Primera Lectura: del libro de la Sabiduría 1: 13-15, 2: 23-24
Salmo Responsorial, del salmo 29: Te alabaré, Señor, eternamente.
Segunda Lectura: de la segunda carta del apóstol Pablo a los corintios 8: 7-9, 13
Evangelio: Marcos 5: 21-43.
Nos alegramos ante un espectáculo que nos ha conmovido, que nos ha hecho vivir la plasticidad, la armonía, el ritmo. Nuestra vida toda debería de ser un sonoro aplauso de admiración ante la creación, ante la maravilla de nuestro cuerpo, ante las casi increíbles capacidades de nuestro espíritu, porque reconocemos la mano providente de Dios. ¿Cómo no vamos a sentirnos dichosos si percibimos con plena conciencia la presencia del Creador?
El agradecimiento surge de la admiración silenciosa, meditativa; es como quien abre un regalo y lo disfruta aun antes de terminar de quitar la envoltura: “el Señor nos ha dado la luz para que vivamos en ella y la irradiemos, para que nos alejemos del error para que busquemos el esplendor de la verdad”.
En el Génesis, la palabra misma nos
descubre la realidad: “y vio Dios todo lo que había hecho y era muy bueno.” (Gén
1: 31) el hacedor de la vida no puede estar asociado con la muerte, de manera
exquisita “nos ha creado a su imagen y semejanza”, partícipes, de manera
increíble, de su misma vida divina: “todo lo creó para que subsistiera. Las
creaturas del mundo son saludables”. ¿cómo explicar ese “misterio de
iniquidad”, (2Cor 2: 7), esa ruptura de relaciones paternales, filiales,
fraternas y racionales? Lo deduce San Pablo: “juzgaron inadmisible seguir
reconociendo a Dios, rompieron, -y seguimos rompiendo-, toda regla de conducta,
llenos de injusticias, perversidad, justicia y maldad, de envidias, homicidios
y discordias, de fraudes y depravación…, arrogantes, con inventiva para lo
malo, rebeldes a sus padres, sin conciencia, sin palabra, sin entrañas, sin
compasión”. (Rom 1: 28-31). Parecería que el apóstol estuviera contemplando
nuestra sociedad. Ojalá dijera de nosotros lo que admira en los corintios: “se
distinguen en todo: en fe, en palabra, en sabiduría, en diligencia para todo y
en amor…”. La razón: “enriquecidos con la pobreza de Cristo”.

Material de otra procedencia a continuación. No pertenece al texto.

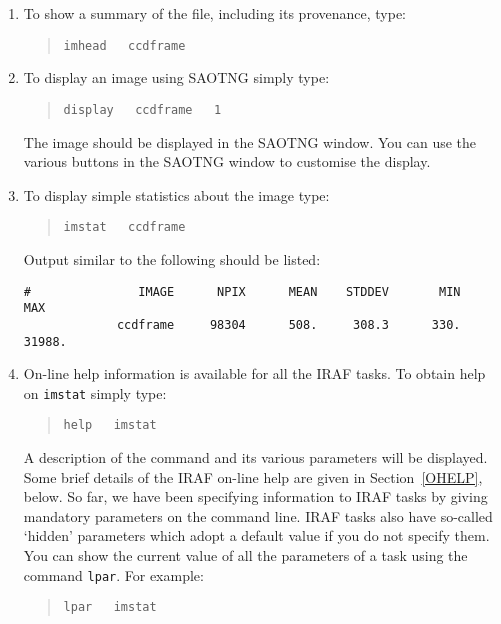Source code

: \documentclass[twoside,11pt]{article}
\begin{document}
\begin{enumerate}
  \item To show a summary of the file, including its provenance, type:

  \begin{quote}
   {\tt imhead ~ ccdframe}
  \end{quote}

  \item To display an image using SAOTNG simply type:

  \begin{quote}
   {\tt display ~ ccdframe ~ 1}
  \end{quote}

   The image should be displayed in the SAOTNG window.  You can
   use the various buttons in the SAOTNG window to customise the
   display.

  \item To display simple statistics about the image type:

  \begin{quote}
   {\tt imstat ~ ccdframe}
  \end{quote}

   Output similar to the following should be listed:

  \begin{verbatim}
#               IMAGE      NPIX      MEAN    STDDEV       MIN       MAX
             ccdframe     98304      508.     308.3      330.    31988.
  \end{verbatim}

  \item On-line help information is available for all the IRAF tasks.
   To obtain help on {\tt imstat} simply type:

  \begin{quote}
   {\tt help ~ imstat}
  \end{quote}

   A description of the command and its various parameters will be
   displayed.  Some brief details of the IRAF on-line help are given in
   Section~\ref{OHELP}, below.  So far, we have been specifying information
   to IRAF tasks by giving mandatory parameters on the command line.  IRAF
   tasks also have so-called `hidden' parameters which adopt a default value
   if you do not specify them.  You can show the current value of all the
   parameters of a task using the command {\tt lpar}.  For example:

  \begin{quote}
   {\tt lpar ~ imstat}
  \end{quote}


\end{enumerate}
\end{document}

El canto del aleluya nos conforta: “Jesucristo ha vencido la muerte y ha hecho
resplandecer su luz sobre nosotros”.
No busquemos más, la solución es Jesucristo. En Él encontraron la salud, la alegría, la paz, tanto la mujer hemorroísa como Jairo, por caminos diferentes, llegaron a la fuente de la salvación. Doce años de sufrimiento, de segregación porque se consideraba “impura”, doce años de tortura y de angustia, doce años de búsqueda infructuosa, encontraron respuesta, silenciosa desde una fe envidiable, humilde, confiada, actuante: “pensando que con sólo tocarle el vestido se curaría”; el Señor no defrauda cuando el corazón es el que se acerca. ¿Cómo no nos curará de todos nuestros males, cómo no nos dará fuerzas para sobrellevarlos con fortaleza, ya que no solamente lo tocamos, sino que entra en nosotros por la eucaristía? “Tu fe te ha curado. Vete en paz y queda libre de tu enfermedad”. ¡Cura, Señor, nuestro “flujo” hacia fuera y ayúdanos a concentrarnos en ti!

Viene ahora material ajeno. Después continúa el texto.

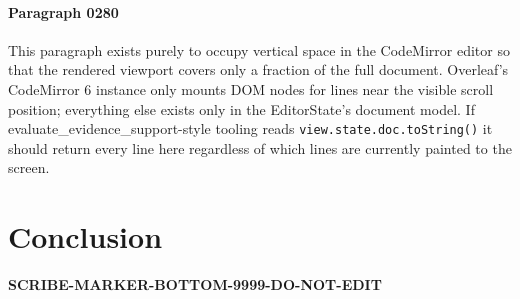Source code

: \documentclass{article}
\begin{document}
\paragraph{Paragraph 0280}
This paragraph exists purely to occupy vertical space in the CodeMirror editor so that the rendered viewport covers only a fraction of the full document. Overleaf's CodeMirror 6 instance only mounts DOM nodes for lines near the visible scroll position; everything else exists only in the EditorState's document model. If evaluate\_evidence\_support-style tooling reads \texttt{view.state.doc.toString()} it should return every line here regardless of which lines are currently painted to the screen.

\section{Conclusion}
\textbf{SCRIBE-MARKER-BOTTOM-9999-DO-NOT-EDIT}



\end{document}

Jairo, supera otra clase de problemas: él es el jefe de la sinagoga, ¿qué
dirán, si hace pública su fe en Jesús? Nada importa cuando la angustia aprieta:
va a su encuentro y recibe, juntamente, la luz interior y la vida de su hija.
Las burlas no cuentan cuando la brújula apunta al norte y la confianza se ve
consolidada. ¡Cuánto por aprender de estos dos ejemplos de fe y de confianza! ¡Purifícanos,
Jesús, y ayúdanos a encontrar la vida verdadera!